» **Provided data**
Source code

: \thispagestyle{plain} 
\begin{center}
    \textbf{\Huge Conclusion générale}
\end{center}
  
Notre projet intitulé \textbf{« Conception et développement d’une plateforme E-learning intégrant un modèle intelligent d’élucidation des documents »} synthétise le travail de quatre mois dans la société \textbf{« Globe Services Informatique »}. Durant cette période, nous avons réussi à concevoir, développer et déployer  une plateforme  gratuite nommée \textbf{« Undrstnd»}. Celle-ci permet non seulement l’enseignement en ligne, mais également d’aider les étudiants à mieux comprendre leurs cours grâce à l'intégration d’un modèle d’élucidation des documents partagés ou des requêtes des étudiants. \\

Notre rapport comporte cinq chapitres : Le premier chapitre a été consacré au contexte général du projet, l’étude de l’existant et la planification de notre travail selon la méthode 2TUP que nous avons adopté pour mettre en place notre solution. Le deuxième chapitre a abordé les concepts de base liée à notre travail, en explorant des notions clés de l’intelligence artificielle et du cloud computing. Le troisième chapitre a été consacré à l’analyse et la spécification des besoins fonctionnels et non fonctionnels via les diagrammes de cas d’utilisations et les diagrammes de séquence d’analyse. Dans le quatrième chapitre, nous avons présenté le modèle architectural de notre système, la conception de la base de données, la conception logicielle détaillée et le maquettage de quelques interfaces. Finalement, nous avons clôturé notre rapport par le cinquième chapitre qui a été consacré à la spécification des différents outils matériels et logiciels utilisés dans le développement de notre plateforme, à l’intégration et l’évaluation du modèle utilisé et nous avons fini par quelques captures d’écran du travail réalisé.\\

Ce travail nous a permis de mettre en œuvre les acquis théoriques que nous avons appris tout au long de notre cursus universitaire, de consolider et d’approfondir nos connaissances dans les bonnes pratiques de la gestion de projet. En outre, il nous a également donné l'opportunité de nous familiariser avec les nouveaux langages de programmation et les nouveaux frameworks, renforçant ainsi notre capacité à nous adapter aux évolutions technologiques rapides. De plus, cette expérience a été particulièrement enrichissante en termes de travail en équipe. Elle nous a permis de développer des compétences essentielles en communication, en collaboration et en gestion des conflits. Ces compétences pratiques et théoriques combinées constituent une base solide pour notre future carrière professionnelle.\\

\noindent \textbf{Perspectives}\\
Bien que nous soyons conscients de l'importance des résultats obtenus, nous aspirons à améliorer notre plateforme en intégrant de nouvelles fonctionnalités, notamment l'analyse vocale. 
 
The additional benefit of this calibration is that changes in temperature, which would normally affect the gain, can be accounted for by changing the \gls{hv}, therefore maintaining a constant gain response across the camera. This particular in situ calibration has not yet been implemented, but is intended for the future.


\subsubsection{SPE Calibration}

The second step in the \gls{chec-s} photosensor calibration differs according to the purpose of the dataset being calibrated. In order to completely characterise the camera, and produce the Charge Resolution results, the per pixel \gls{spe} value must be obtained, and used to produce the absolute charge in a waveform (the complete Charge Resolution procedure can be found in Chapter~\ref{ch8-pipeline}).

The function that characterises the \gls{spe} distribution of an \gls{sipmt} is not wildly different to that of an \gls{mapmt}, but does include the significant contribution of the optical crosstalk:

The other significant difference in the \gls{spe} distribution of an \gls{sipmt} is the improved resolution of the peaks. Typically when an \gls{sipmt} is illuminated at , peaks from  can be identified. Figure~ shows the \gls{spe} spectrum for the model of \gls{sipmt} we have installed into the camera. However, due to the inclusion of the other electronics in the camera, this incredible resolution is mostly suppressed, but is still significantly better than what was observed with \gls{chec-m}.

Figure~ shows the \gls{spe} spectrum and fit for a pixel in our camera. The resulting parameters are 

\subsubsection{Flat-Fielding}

» **What you have to do**
Wherever a line in the data above holds "subsubsection", copy that line.

» **Response to this task**
\subsubsection{SPE Calibration}
\subsubsection{Flat-Fielding}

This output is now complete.